SBI Factors, the country’s first factoring company, had an asset base of Rs 1,900 crore by end of May this year, and aims to increase this to Rs 2,000 crore by the end of this fiscal. According to top officials, the combined asset base of GTF and SBI Factors would be around Rs 7,000 crore after the merger.

Das said the Euro 5 billion factoring market in India has enough space for growth. While a small country like Taiwan has a factoring market to the tune of Euro 44 billion or almost 15% of the country’s gross domestic product, the Indian market is merely 0.06% of the country’s GDP.

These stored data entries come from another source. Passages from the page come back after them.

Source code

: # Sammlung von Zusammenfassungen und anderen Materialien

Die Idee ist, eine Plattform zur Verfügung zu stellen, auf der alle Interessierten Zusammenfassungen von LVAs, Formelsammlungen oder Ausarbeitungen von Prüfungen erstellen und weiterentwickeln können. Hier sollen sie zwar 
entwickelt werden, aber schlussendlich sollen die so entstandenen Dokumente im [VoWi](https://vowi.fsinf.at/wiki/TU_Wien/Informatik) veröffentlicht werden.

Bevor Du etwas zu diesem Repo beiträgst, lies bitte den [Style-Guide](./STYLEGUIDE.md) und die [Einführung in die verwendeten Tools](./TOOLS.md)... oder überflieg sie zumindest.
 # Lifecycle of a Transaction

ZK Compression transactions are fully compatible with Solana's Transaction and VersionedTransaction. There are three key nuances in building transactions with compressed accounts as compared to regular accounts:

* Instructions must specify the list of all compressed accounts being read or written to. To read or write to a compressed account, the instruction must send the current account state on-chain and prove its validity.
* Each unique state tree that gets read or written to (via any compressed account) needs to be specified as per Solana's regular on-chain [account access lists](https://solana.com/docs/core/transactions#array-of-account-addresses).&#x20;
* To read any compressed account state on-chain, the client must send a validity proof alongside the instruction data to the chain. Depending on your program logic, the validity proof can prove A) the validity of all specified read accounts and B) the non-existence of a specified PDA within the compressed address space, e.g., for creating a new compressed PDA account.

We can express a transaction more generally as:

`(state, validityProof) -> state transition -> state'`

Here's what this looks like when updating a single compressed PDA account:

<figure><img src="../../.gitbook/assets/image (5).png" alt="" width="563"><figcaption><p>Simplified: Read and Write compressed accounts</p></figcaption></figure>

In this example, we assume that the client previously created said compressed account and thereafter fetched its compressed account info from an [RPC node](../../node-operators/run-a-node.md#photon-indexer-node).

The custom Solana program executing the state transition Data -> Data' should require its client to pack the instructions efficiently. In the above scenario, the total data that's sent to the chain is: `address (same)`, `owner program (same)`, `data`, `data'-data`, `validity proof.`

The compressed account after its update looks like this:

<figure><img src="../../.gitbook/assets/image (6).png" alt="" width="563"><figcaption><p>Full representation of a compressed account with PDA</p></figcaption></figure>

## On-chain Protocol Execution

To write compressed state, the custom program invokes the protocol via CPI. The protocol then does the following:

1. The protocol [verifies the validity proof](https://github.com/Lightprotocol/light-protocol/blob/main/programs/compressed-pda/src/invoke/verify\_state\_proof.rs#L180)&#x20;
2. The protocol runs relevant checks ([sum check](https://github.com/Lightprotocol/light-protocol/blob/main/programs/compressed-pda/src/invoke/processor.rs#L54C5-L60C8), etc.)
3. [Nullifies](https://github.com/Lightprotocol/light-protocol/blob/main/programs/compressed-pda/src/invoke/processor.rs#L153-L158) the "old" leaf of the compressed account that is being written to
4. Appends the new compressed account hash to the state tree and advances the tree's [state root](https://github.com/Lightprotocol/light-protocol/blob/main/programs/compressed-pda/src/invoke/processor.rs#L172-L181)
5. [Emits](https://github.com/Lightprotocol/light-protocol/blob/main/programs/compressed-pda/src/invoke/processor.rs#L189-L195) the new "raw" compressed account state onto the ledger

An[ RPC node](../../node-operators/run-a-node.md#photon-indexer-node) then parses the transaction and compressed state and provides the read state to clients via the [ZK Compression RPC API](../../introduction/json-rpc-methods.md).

While SBI Factors has a 30% market share, post merger it would shoot up to 80%.

Das, here to open SBI Factors’ 11th branch office, said the size of the market would boom if non-recourse factoring comes into play. “Then you can target some of the large players,” he said.

While SBI Factors grew at 60% last year, growth will be flat this year, Das said. Last year, 70% of the factoring was from letter of credit and 30% was from core factoring including receivables, purchase bill and export factoring.

“This year we are looking at 80% from core factoring where our asset level will remain constant,” Das said.

“We are looking at a net profit of Rs 37 crore by end of this fiscal,” Das said.

SBI Factors has clocked a net profit of Rs 28 crore in 2007-08 against Rs 13 crore last fiscal.